* **To do**
From the line with "contravariant cotensor as follows." to the final line of the records, reproduce every line exactly and only those lines.

[Start of section]

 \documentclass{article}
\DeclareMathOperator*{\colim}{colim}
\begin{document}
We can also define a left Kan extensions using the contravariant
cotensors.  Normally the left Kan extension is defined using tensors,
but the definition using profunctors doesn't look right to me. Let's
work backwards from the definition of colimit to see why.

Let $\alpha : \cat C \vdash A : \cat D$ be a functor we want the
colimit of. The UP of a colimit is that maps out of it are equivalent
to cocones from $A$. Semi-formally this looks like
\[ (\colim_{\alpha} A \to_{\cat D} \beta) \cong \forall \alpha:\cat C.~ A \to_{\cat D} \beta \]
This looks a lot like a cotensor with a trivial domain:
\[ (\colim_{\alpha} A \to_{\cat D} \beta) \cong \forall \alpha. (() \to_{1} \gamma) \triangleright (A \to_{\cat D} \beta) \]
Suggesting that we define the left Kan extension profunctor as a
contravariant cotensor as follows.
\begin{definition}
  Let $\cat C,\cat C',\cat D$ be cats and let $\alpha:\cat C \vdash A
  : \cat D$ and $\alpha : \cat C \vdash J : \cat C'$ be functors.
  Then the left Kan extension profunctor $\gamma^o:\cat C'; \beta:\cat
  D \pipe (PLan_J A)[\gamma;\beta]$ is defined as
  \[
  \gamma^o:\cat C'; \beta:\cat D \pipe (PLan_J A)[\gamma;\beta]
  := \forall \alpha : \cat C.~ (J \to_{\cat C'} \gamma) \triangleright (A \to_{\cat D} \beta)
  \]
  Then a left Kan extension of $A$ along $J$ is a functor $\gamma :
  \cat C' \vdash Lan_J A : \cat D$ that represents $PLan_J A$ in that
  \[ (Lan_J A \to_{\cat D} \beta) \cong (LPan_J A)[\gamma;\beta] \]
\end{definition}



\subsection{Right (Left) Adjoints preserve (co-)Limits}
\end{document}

[End of section]

* **Written reply**
contravariant cotensor as follows.
\begin{definition}
  Let $\cat C,\cat C',\cat D$ be cats and let $\alpha:\cat C \vdash A
  : \cat D$ and $\alpha : \cat C \vdash J : \cat C'$ be functors.
  Then the left Kan extension profunctor $\gamma^o:\cat C'; \beta:\cat
  D \pipe (PLan_J A)[\gamma;\beta]$ is defined as
  \[
  \gamma^o:\cat C'; \beta:\cat D \pipe (PLan_J A)[\gamma;\beta]
  := \forall \alpha : \cat C.~ (J \to_{\cat C'} \gamma) \triangleright (A \to_{\cat D} \beta)
  \]
  Then a left Kan extension of $A$ along $J$ is a functor $\gamma :
  \cat C' \vdash Lan_J A : \cat D$ that represents $PLan_J A$ in that
  \[ (Lan_J A \to_{\cat D} \beta) \cong (LPan_J A)[\gamma;\beta] \]
\end{definition}



\subsection{Right (Left) Adjoints preserve (co-)Limits}
\end{document}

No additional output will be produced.